Todd Snyder  is an American fashion designer based in New York City. He founded his eponymous fashion label in 2011. The brand was acquired by American Eagle Outfitters in 2015.

Early life and education 
Snyder was born and raised in Ames, Iowa, where he played on his high school's football team. He initially studied finance at Iowa State University before changing his major to apparel merchandising and design.

Career
Snyder founded his namesake label in 2011 in New York City. Snyder moved to New York to design outerwear for Polo Ralph Lauren before becoming the director of menswear for the Gap Inc. Afterwards, Snyder became SVP of menswear at J. Crew, where he introduced formal wear and created collaborations with heritage brands, including Timex, Red Wing Shoes, Thomas Mason, and Alden.
   
Todd Snyder the brand launched its first menswear collection in the Fall of 2011, at retailers Bergdorf Goodman, Ron Herman, and Neiman Marcus.

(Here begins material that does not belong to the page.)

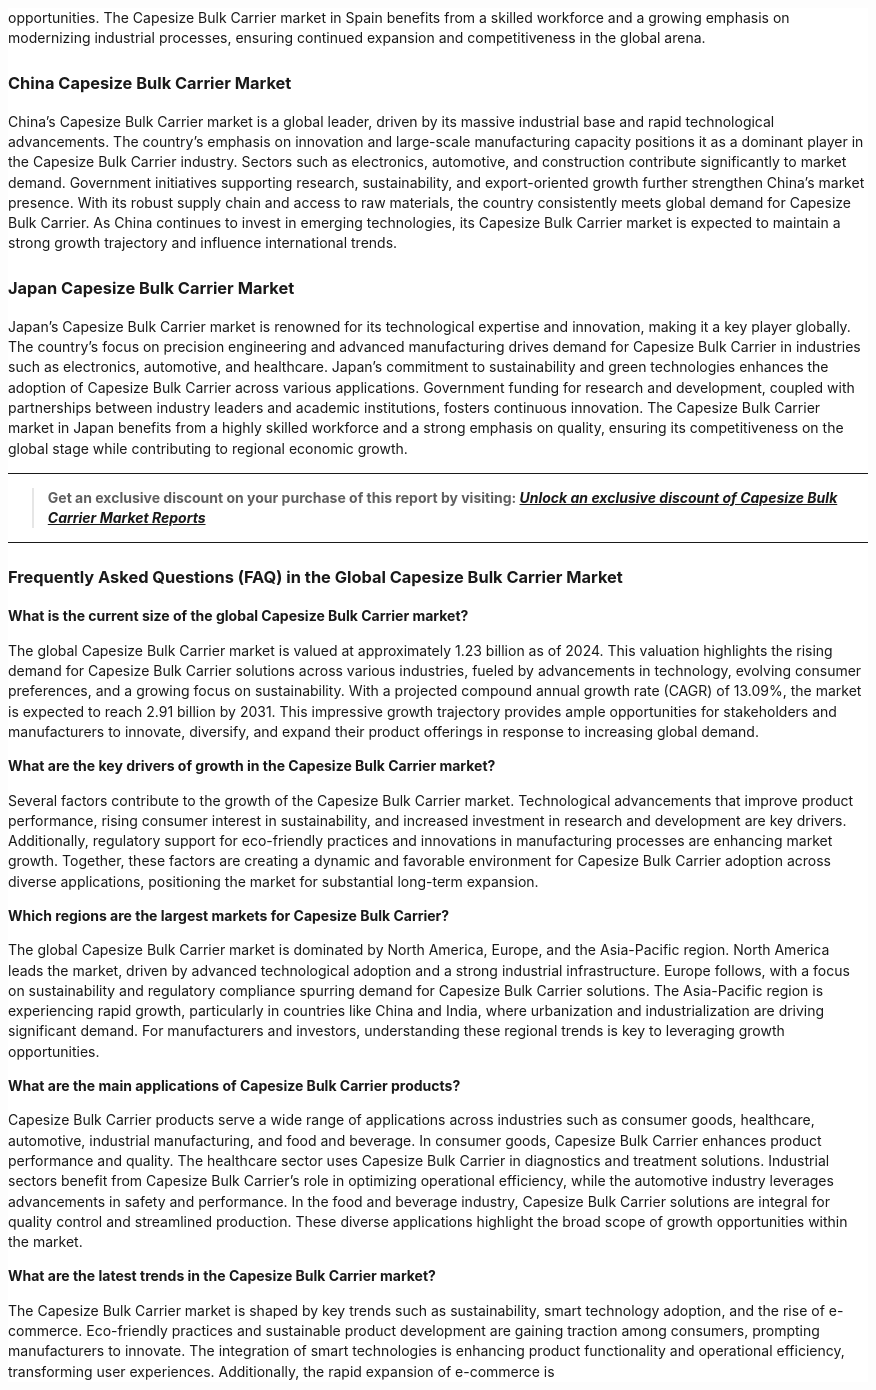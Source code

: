 opportunities. The Capesize Bulk Carrier market in Spain benefits from a skilled workforce and a growing emphasis on modernizing industrial processes, ensuring continued expansion and competitiveness in the global arena.</p><h3>China Capesize Bulk Carrier Market</h3><p>China&rsquo;s Capesize Bulk Carrier market is a global leader, driven by its massive industrial base and rapid technological advancements. The country&rsquo;s emphasis on innovation and large-scale manufacturing capacity positions it as a dominant player in the Capesize Bulk Carrier industry. Sectors such as electronics, automotive, and construction contribute significantly to market demand. Government initiatives supporting research, sustainability, and export-oriented growth further strengthen China&rsquo;s market presence. With its robust supply chain and access to raw materials, the country consistently meets global demand for Capesize Bulk Carrier. As China continues to invest in emerging technologies, its Capesize Bulk Carrier market is expected to maintain a strong growth trajectory and influence international trends.</p><h3>Japan Capesize Bulk Carrier Market</h3><p>Japan&rsquo;s Capesize Bulk Carrier market is renowned for its technological expertise and innovation, making it a key player globally. The country&rsquo;s focus on precision engineering and advanced manufacturing drives demand for Capesize Bulk Carrier in industries such as electronics, automotive, and healthcare. Japan&rsquo;s commitment to sustainability and green technologies enhances the adoption of Capesize Bulk Carrier across various applications. Government funding for research and development, coupled with partnerships between industry leaders and academic institutions, fosters continuous innovation. The Capesize Bulk Carrier market in Japan benefits from a highly skilled workforce and a strong emphasis on quality, ensuring its competitiveness on the global stage while contributing to regional economic growth.</p><hr /><blockquote><p><strong>Get an exclusive discount on your purchase of this report by visiting: <em><a href="://marketresearchpulse.com/ask-for-discount/67967?utm_source=Github&amp;utm_medium=028">Unlock an exclusive discount of Capesize Bulk Carrier Market Reports</a></em>&nbsp;</strong></p></blockquote><hr /><h3>Frequently Asked Questions (FAQ) in the Global Capesize Bulk Carrier Market</h3><p><strong>What is the current size of the global Capesize Bulk Carrier market?</strong></p><p>The global Capesize Bulk Carrier market is valued at approximately 1.23 billion as of 2024. This valuation highlights the rising demand for Capesize Bulk Carrier solutions across various industries, fueled by advancements in technology, evolving consumer preferences, and a growing focus on sustainability. With a projected compound annual growth rate (CAGR) of 13.09%, the market is expected to reach 2.91 billion by 2031. This impressive growth trajectory provides ample opportunities for stakeholders and manufacturers to innovate, diversify, and expand their product offerings in response to increasing global demand.</p><p><strong>What are the key drivers of growth in the Capesize Bulk Carrier market?</strong></p><p>Several factors contribute to the growth of the Capesize Bulk Carrier market. Technological advancements that improve product performance, rising consumer interest in sustainability, and increased investment in research and development are key drivers. Additionally, regulatory support for eco-friendly practices and innovations in manufacturing processes are enhancing market growth. Together, these factors are creating a dynamic and favorable environment for Capesize Bulk Carrier adoption across diverse applications, positioning the market for substantial long-term expansion.</p><p><strong>Which regions are the largest markets for Capesize Bulk Carrier?</strong></p><p>The global Capesize Bulk Carrier market is dominated by North America, Europe, and the Asia-Pacific region. North America leads the market, driven by advanced technological adoption and a strong industrial infrastructure. Europe follows, with a focus on sustainability and regulatory compliance spurring demand for Capesize Bulk Carrier solutions. The Asia-Pacific region is experiencing rapid growth, particularly in countries like China and India, where urbanization and industrialization are driving significant demand. For manufacturers and investors, understanding these regional trends is key to leveraging growth opportunities.</p><p><strong>What are the main applications of Capesize Bulk Carrier products?</strong></p><p>Capesize Bulk Carrier products serve a wide range of applications across industries such as consumer goods, healthcare, automotive, industrial manufacturing, and food and beverage. In consumer goods, Capesize Bulk Carrier enhances product performance and quality. The healthcare sector uses Capesize Bulk Carrier in diagnostics and treatment solutions. Industrial sectors benefit from Capesize Bulk Carrier&rsquo;s role in optimizing operational efficiency, while the automotive industry leverages advancements in safety and performance. In the food and beverage industry, Capesize Bulk Carrier solutions are integral for quality control and streamlined production. These diverse applications highlight the broad scope of growth opportunities within the market.</p><p><strong>What are the latest trends in the Capesize Bulk Carrier market?</strong></p><p>The Capesize Bulk Carrier market is shaped by key trends such as sustainability, smart technology adoption, and the rise of e-commerce. Eco-friendly practices and sustainable product development are gaining traction among consumers, prompting manufacturers to innovate. The integration of smart technologies is enhancing product functionality and operational efficiency, transforming user experiences. Additionally, the rapid expansion of e-commerce is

Snyder is inspired by Savile Row craftsmanship, military tailoring, and New York style. In 2012, the fashion label was picked up by Barneys New York and select Nordstrom stores.

American Eagle purchased the Todd Snyder clothing brand, and Snyder's Tailgate brand of vintage-inspired collegiate sportswear, for $ 11 million in November 2015.

Collaborations
In 2013 Todd Snyder launched a partnership with Champion of Winston-Salem, North Carolina (established in 1919), to create an ongoing collaboration.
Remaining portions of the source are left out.